Zircons reveal the history of fluctuations in the oxidation state of crustal magmatism and the supercontinent cycle
source:phys.org
Zircons, a mineral nearly as old as Earth itself, crystalize when magmas (molten rocks) cool and can be found in trace quantities in magmatic rocks. The formation of magma constitutes the mountains on the Earth. Through interactions with water and the atmosphere, the mountains break down into sediments.
Zircons are so durable and resistant to weathering and erosion that they rarely go away, and therefore, this mineral in sediments (so-called "detrital zircons") holds the greatest insight into the history of the Earth. Zircon enriches with U (U-Pb dating), is a timekeeper, and also provides a chemical window into many geological phenomena, such as oxidation state.
This understanding led to a study by Dr. Rui Wang and his Ph.D. student Shao-Chen Wu (Institute of Earth Sciences, China University of Geosciences, Beijing), Dr. Roberto Weinberg and Dr. Peter Cawood (Monash University), and Dr. William Collins (Curtin University).The study is published in the journal Science Bulletin.

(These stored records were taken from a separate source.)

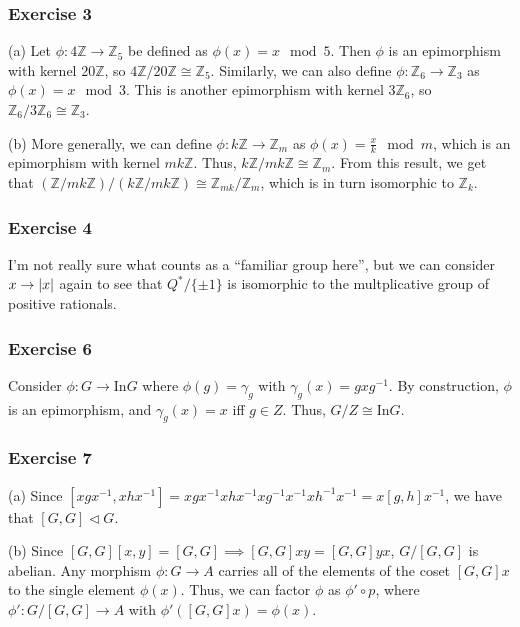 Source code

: \subsubsection{Exercise 3}
(a) Let $\phi: 4\mathbb{Z} \to \mathbb{Z}_5$ be defined as $\phi(x) = x \mod 5$. Then $\phi$ is an epimorphism
with kernel $20\mathbb{Z}$, so $4\mathbb{Z} / 20\mathbb{Z} \cong \mathbb{Z}_5$. Similarly, we can also
define $\phi: \mathbb{Z}_6 \to \mathbb{Z}_3$ as $\phi(x) = x \mod 3$. This is another epimorphism with
kernel $3\mathbb{Z}_6$, so $\mathbb{Z}_6 / 3\mathbb{Z}_6 \cong \mathbb{Z}_3$.

(b) More generally, we can define $\phi: k \mathbb{Z} \to \mathbb{Z}_m$ as $\phi(x) = \frac{x}{k} \mod m$, 
which is an epimorphism with kernel $m k  \mathbb{Z}$. Thus, $k\mathbb{Z} / m k \mathbb{Z} \cong \mathbb{Z}_m$.
From this result, we get that 
$(\mathbb{Z} /m k \mathbb{Z}) / (k\mathbb{Z} / m k \mathbb{Z}) \cong \mathbb{Z}_{m k} / \mathbb{Z}_m$, which
is in turn isomorphic to $\mathbb{Z}_k$.

\subsubsection{Exercise 4}
I'm not really sure what counts as a ``familiar group here'', but we can consider $x \to \abs{x}$ again to
see that $Q^* / \{\pm 1 \}$ is isomorphic to the multplicative group of positive rationals.

\subsubsection{Exercise 6}
Consider $\phi: G \to \text{In} G$ where $\phi(g) = \gamma_g$ with $\gamma_g(x) = gxg^{-1}$. By construction,
$\phi$ is an epimorphism, and $\gamma_g(x) = x$ iff $g \in Z$. Thus, $G / Z \cong \text{In} G$.

\subsubsection{Exercise 7}
(a) Since $[xgx^{-1}, xhx^{-1}] = x g x^{-1} x h x^{-1} x g^{-1} x^{-1} x h^{-1} x^{-1} = x[g, h]x^{-1}$, we
have that $[G, G] \triangleleft G$. 

(b) Since $[G, G] [x, y] = [G, G] \implies [G, G] xy = [G, G] yx$, $G / [G, G]$ is abelian. Any morphism
$\phi: G \to A$ carries all of the elements of the coset $[G, G]x$ to the single element $\phi(x)$. Thus,
we can factor $\phi$ as $\phi' \circ p$, where $\phi': G / [G, G] \to A$ with $\phi'([G, G]x) = \phi(x)$.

The team uses a new method of Loucks et al. (2020) for determining the oxidation state of granitic magmas that uses ratios of Ce, U, and Ti in zircon to track the oxidation state change of crustal magmas through Earth's history. The calculation does not require an ionic charge to be known, nor is the determination of crystallization temperature, pressure, or parental melt composition required.
"Previous methods include Ce/Ce* and Eu/Eu* oxybarometers, but each has limitations related to temperature, pressure, host rock chemical compositional variations, or precision of REE elements needed to measure the Ce/Ce* and Eu/Eu* anomalies." Bob Loucks from Western Australia says.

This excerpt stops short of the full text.